#### Exercise:
Among the lines below, how many carry the string "from"? Reply with a number and nothing else.

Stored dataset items
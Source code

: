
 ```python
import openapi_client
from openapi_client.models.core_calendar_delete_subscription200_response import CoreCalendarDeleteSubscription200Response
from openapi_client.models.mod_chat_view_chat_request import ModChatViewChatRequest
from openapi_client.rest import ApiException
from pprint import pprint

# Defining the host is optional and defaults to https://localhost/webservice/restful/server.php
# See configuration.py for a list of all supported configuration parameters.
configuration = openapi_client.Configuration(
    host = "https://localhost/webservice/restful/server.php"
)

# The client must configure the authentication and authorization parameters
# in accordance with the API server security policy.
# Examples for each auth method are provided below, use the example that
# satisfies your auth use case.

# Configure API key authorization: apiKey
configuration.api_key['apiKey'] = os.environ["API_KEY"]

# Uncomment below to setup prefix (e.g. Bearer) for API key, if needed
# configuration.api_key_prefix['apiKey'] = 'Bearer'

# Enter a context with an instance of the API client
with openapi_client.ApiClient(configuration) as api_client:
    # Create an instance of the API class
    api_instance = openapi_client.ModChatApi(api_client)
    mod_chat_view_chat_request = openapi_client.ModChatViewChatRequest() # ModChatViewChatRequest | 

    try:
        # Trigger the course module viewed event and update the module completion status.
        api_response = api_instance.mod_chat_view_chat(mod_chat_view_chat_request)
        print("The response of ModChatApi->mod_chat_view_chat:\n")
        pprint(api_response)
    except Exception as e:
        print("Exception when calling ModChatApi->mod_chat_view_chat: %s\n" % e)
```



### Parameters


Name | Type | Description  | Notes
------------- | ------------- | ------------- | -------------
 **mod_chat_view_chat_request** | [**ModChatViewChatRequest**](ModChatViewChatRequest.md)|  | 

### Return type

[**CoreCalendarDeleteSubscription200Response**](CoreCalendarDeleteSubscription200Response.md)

#### Response to the task:
4